Despite only starting her Instagram page two years ago, Cheryl is by no means a novice at handiwork. She cultivated a passion for craftwork at the tender age of six, where her artistic grandmother would show her the ropes around sewing and beading.
”I would sew little gifts like small plushies for my friends. It’s something I really loved to do since I was young,” she said.
It was only during her overseas study trips as a Nanyang Academy of Fine Arts (NAFA) fashion design student did Cheryl started dabbling with embroidery.
”I went to various museums during my study trips to London and Paris. It was the first time I was exposed to artworks with rich culture and history. That’s when I felt I really wanted to do more,” she explained.
Cheryl shared she was inspired by the different techniques used in the museum artworks, and subsequently tried her hand at incorporating those techniques into her own pieces.
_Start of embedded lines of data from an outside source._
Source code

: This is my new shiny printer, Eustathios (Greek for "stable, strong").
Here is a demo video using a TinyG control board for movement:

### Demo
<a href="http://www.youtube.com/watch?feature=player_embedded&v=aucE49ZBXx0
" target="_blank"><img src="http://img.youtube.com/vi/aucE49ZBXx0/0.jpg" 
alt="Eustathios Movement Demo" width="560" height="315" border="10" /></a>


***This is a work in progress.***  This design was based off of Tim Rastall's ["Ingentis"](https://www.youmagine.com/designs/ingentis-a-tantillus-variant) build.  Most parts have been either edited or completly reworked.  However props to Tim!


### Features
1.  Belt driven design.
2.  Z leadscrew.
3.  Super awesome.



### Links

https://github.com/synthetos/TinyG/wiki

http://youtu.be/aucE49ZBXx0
”I used it in some of my collections as part of my texture experimentation. That was when I first got to know embroidery,” she noted.
After graduating from NAFA, the soft spoken artist started doing more tutorials and grew a deeper passion for embroidery. Besides fabrics, Cheryl usually embroiders on T-shirts, backpacks and even shoes.
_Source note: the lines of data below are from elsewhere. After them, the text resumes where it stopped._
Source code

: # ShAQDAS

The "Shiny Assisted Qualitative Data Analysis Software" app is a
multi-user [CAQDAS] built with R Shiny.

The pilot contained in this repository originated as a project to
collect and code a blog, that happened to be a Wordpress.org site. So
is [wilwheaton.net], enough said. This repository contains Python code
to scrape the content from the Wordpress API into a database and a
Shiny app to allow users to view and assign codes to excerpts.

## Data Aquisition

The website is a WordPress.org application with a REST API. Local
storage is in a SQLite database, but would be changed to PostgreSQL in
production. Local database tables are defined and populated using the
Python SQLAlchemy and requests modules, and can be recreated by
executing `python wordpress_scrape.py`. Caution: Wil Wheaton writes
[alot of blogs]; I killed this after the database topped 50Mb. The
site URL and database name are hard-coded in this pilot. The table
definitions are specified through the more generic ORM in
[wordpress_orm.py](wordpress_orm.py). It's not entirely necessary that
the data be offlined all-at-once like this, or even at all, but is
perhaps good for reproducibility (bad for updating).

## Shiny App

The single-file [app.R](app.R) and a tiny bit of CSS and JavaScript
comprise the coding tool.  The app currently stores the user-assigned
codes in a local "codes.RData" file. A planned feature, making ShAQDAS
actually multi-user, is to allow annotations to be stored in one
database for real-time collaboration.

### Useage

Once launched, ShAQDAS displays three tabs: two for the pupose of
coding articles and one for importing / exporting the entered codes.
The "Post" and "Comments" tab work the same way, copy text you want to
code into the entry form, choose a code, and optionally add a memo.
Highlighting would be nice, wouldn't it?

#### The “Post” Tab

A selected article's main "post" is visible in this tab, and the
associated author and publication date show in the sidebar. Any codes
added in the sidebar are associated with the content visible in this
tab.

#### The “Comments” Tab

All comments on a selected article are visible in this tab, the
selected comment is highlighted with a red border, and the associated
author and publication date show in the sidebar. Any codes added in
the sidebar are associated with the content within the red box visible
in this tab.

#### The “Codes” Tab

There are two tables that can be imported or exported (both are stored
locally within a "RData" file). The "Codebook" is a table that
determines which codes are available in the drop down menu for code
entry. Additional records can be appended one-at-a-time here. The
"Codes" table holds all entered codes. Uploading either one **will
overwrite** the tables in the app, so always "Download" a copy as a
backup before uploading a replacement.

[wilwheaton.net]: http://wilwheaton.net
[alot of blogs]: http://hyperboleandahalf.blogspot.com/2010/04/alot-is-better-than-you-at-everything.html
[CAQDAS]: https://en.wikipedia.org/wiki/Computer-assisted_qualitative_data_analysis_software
In 2019, she took a leap of faith and quit her previous job as a visual display artist to invest more time on experimenting with new crafts and conducting workshops.
Despite having to work for hours in her studio, she enjoyed the solitude as it gave her time-off from her busy schedule at home.
For Cheryl, her colourful and whimsical embroidered designs help her preserve precious memories.
”My favourite artwork would be the first ones I did. It was space-themed and inspired by my kids. They were singing songs about planets and space every single day!” said the mother-of-two.
I also couldn’t help but notice that her works often featured nostalgic elements from Singapore’s heritage, such as the Merlion Park and shophouses, and intricate beaded details reminiscent of Peranakan culture.
”There’s a childhood story behind most of my art pieces. I embroidered Singapore’s famous dragon playground because I went to a playground with a blue dragon during my childhood.
”I wanted to create something similar that spoke to a lot of people,” she explained.
While Cheryl tends to feel pressured by her growing number of Instagram followers, she is grateful for the support she has been receiving in Singapore and beyond.
She also feels uplifted by the little community of local artists that constantly expresses their support, leaving encouraging comments like ‘Keep up the good work!’ on her posts.
”The best part about starting @beadbadwolf is using Instagram to show others that I have a skill I can teach them. There’s an open community where I can teach people who are keen, and I think that’s invaluable.”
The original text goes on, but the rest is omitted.